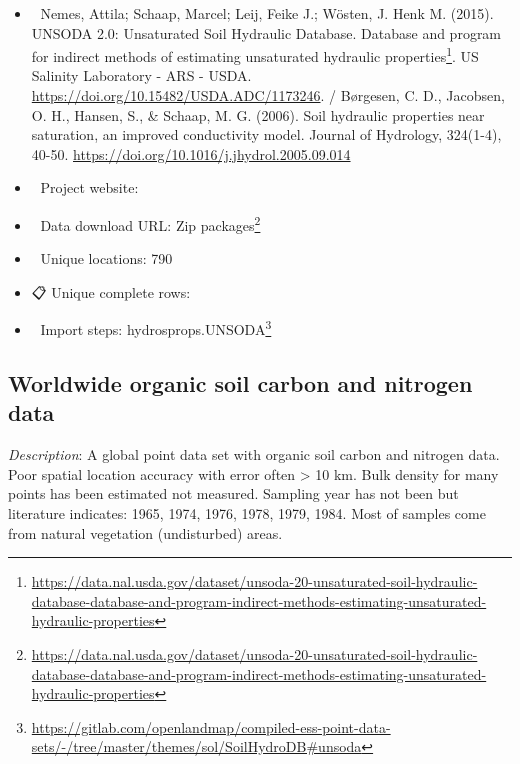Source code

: \documentclass[
  graybox,natbib,nospthms]{svmono}
\providecommand{\tightlist}{%
  \setlength{\itemsep}{0pt}\setlength{\parskip}{0pt}}
\providecommand{\tightlist}{\setlength{\itemsep}{0pt}\setlength{\parskip}{0pt}}
\renewcommand{\href}[2]{#2 (\url{#1})}
\renewcommand{\href}[2]{#2\footnote{\url{#1}}}
\begin{document}
\begin{itemize}
\tightlist
\item
  📕 Nemes, Attila; Schaap, Marcel; Leij, Feike J.; Wösten, J. Henk M.
  (2015). \href{https://data.nal.usda.gov/dataset/unsoda-20-unsaturated-soil-hydraulic-database-database-and-program-indirect-methods-estimating-unsaturated-hydraulic-properties}{UNSODA 2.0: Unsaturated Soil Hydraulic Database. Database and program for indirect methods of estimating unsaturated hydraulic properties}. US Salinity Laboratory - ARS - USDA. \url{https://doi.org/10.15482/USDA.ADC/1173246}. / Børgesen, C. D., Jacobsen, O. H., Hansen, S., \& Schaap, M. G. (2006). Soil hydraulic properties near saturation, an improved conductivity model. Journal of Hydrology, 324(1-4), 40-50. \url{https://doi.org/10.1016/j.jhydrol.2005.09.014}
\item
  🔗 Project website:\\
\item
  📂 Data download URL: \href{https://data.nal.usda.gov/dataset/unsoda-20-unsaturated-soil-hydraulic-database-database-and-program-indirect-methods-estimating-unsaturated-hydraulic-properties}{Zip packages}\\
\item
  📍 Unique locations: 790\\
\item
  📋 Unique complete rows:\\
\item
  📝 Import steps: \href{https://gitlab.com/openlandmap/compiled-ess-point-data-sets/-/tree/master/themes/sol/SoilHydroDB\#unsoda}{hydrosprops.UNSODA}
\end{itemize}

\hypertarget{worldwide-organic-soil-carbon-and-nitrogen-data}{%
\subsection{Worldwide organic soil carbon and nitrogen data}\label{worldwide-organic-soil-carbon-and-nitrogen-data}}

\emph{Description}: A global point data set with organic soil carbon and nitrogen data.
Poor spatial location accuracy with error often \textgreater{} 10 km. Bulk density for many points has been
estimated not measured. Sampling year has not been but literature indicates:
1965, 1974, 1976, 1978, 1979, 1984. Most of samples come from natural vegetation (undisturbed) areas.
\end{document}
-*-
> **Aim of the task**
From the records given above, reproduce all text exactly and exclude each picture.

> **Answer box**
Source code

: \documentclass[
  graybox,natbib,nospthms]{svmono}
\providecommand{\tightlist}{%
  \setlength{\itemsep}{0pt}\setlength{\parskip}{0pt}}
\providecommand{\tightlist}{\setlength{\itemsep}{0pt}\setlength{\parskip}{0pt}}
\renewcommand{\href}[2]{#2 (\url{#1})}
\renewcommand{\href}[2]{#2\footnote{\url{#1}}}
\begin{document}
\begin{itemize}
\tightlist
\item
  📕 Nemes, Attila; Schaap, Marcel; Leij, Feike J.; Wösten, J. Henk M.
  (2015). \href{https://data.nal.usda.gov/dataset/unsoda-20-unsaturated-soil-hydraulic-database-database-and-program-indirect-methods-estimating-unsaturated-hydraulic-properties}{UNSODA 2.0: Unsaturated Soil Hydraulic Database. Database and program for indirect methods of estimating unsaturated hydraulic properties}. US Salinity Laboratory - ARS - USDA. \url{https://doi.org/10.15482/USDA.ADC/1173246}. / Børgesen, C. D., Jacobsen, O. H., Hansen, S., \& Schaap, M. G. (2006). Soil hydraulic properties near saturation, an improved conductivity model. Journal of Hydrology, 324(1-4), 40-50. \url{https://doi.org/10.1016/j.jhydrol.2005.09.014}
\item
  🔗 Project website:\\
\item
  📂 Data download URL: \href{https://data.nal.usda.gov/dataset/unsoda-20-unsaturated-soil-hydraulic-database-database-and-program-indirect-methods-estimating-unsaturated-hydraulic-properties}{Zip packages}\\
\item
  📍 Unique locations: 790\\
\item
  📋 Unique complete rows:\\
\item
  📝 Import steps: \href{https://gitlab.com/openlandmap/compiled-ess-point-data-sets/-/tree/master/themes/sol/SoilHydroDB\#unsoda}{hydrosprops.UNSODA}
\end{itemize}

\hypertarget{worldwide-organic-soil-carbon-and-nitrogen-data}{%
\subsection{Worldwide organic soil carbon and nitrogen data}\label{worldwide-organic-soil-carbon-and-nitrogen-data}}

\emph{Description}: A global point data set with organic soil carbon and nitrogen data.
Poor spatial location accuracy with error often \textgreater{} 10 km. Bulk density for many points has been
estimated not measured. Sampling year has not been but literature indicates:
1965, 1974, 1976, 1978, 1979, 1984. Most of samples come from natural vegetation (undisturbed) areas.
\end{document}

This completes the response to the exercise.